4. Sequential accesses to Amazon S3 are bad. This isn't so much a "lesson learned" as a "lesson I remembered applies here" -- I was aware of it but hadn't realized that it would slow down the recovery process so much.

5. The appropriate behaviours during state recovery are not always the same as the appropriate behaviours during normal operations. Disk I/O rate limiting of back-end processes and filesystem syncing are normally useful, but not so much when it is important to recover state and get back online as quickly as possible. Code shared between "normal" and "recovery" operations -- which is, in fact, most of the Tarsnap server code -- should be aware of which mode it's running in and control those behaviours appropriately.
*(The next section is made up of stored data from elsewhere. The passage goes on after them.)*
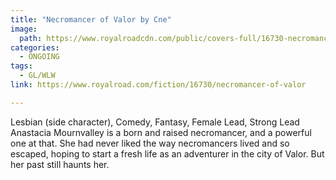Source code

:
 ```yaml
---
title: "Necromancer of Valor by Cne"
image:
  path: https://www.royalroadcdn.com/public/covers-full/16730-necromancer-of-valor.jpg
categories:
  - ONGOING
tags:
  - GL/WLW
link: https://www.royalroad.com/fiction/16730/necromancer-of-valor

---
```

Lesbian (side character), Comedy, Fantasy, Female Lead, Strong Lead
Anastacia Mournvalley is a born and raised necromancer, and a powerful one at that. She had never liked the way necromancers lived and so escaped, hoping to start a fresh life as an adventurer in the city of Valor. But her past still haunts her.

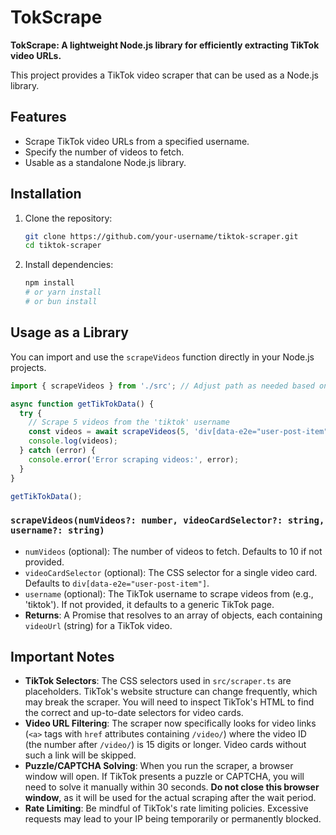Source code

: # TokScrape

**TokScrape: A lightweight Node.js library for efficiently extracting TikTok video URLs.**

This project provides a TikTok video scraper that can be used as a Node.js library.

## Features

- Scrape TikTok video URLs from a specified username.
- Specify the number of videos to fetch.
- Usable as a standalone Node.js library.

## Installation

1. Clone the repository:
   ```bash
   git clone https://github.com/your-username/tiktok-scraper.git
   cd tiktok-scraper
   ```
2. Install dependencies:
   ```bash
   npm install
   # or yarn install
   # or bun install
   ```

## Usage as a Library

You can import and use the `scrapeVideos` function directly in your Node.js projects.

```typescript
import { scrapeVideos } from './src'; // Adjust path as needed based on your project structure

async function getTikTokData() {
  try {
    // Scrape 5 videos from the 'tiktok' username
    const videos = await scrapeVideos(5, 'div[data-e2e="user-post-item"]', 'tiktok');
    console.log(videos);
  } catch (error) {
    console.error('Error scraping videos:', error);
  }
}

getTikTokData();
```

### `scrapeVideos(numVideos?: number, videoCardSelector?: string, username?: string)`

- `numVideos` (optional): The number of videos to fetch. Defaults to 10 if not provided.
- `videoCardSelector` (optional): The CSS selector for a single video card. Defaults to `div[data-e2e="user-post-item"]`.
- `username` (optional): The TikTok username to scrape videos from (e.g., 'tiktok'). If not provided, it defaults to a generic TikTok page.
- **Returns**: A Promise that resolves to an array of objects, each containing `videoUrl` (string) for a TikTok video.

## Important Notes

- **TikTok Selectors**: The CSS selectors used in `src/scraper.ts` are placeholders. TikTok's website structure can change frequently, which may break the scraper. You will need to inspect TikTok's HTML to find the correct and up-to-date selectors for video cards.
- **Video URL Filtering**: The scraper now specifically looks for video links (`<a>` tags with `href` attributes containing `/video/`) where the video ID (the number after `/video/`) is 15 digits or longer. Video cards without such a link will be skipped.
- **Puzzle/CAPTCHA Solving**: When you run the scraper, a browser window will open. If TikTok presents a puzzle or CAPTCHA, you will need to solve it manually within 30 seconds. **Do not close this browser window**, as it will be used for the actual scraping after the wait period.
- **Rate Limiting**: Be mindful of TikTok's rate limiting policies. Excessive requests may lead to your IP being temporarily or permanently blocked.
6. Tarsnap users are amazing people. (Ok, I knew this already, but still, this episode reinforced it.) I didn't see a single irate email, tweet, or comment on IRC during the entire outage; people politely asked if there was an outage and if it was related to the EC2 outage, and aside from that the only communications I had were very positive, mostly thanking me for my efforts and status reports.

Final words

After writing so much about Tarsnap, I'd like to take a moment to provide some wider context to this outage. The power outage which knocked Tarsnap offline was big -- judging by Amazon's statement of "7% of instances" and the number of IP addresses in the EC2 US-East region, somewhere around 50,000 instances went offline -- and as I'm sure everybody reading this is aware, also affected such "big names" as Netflix, Pinterest, Instagram, and Heroku. Most people stop at this point, but there's more to the story than that.

This power outage was caused by a "derecho" thunderstorm system which is believed to be one of the most severe non-hurricane storm systems in North American history. 22 people are believed to have died as a direct result of the storm, and over 3 million homes and businesses lost power. Approximately a million people are still without power now, five days later.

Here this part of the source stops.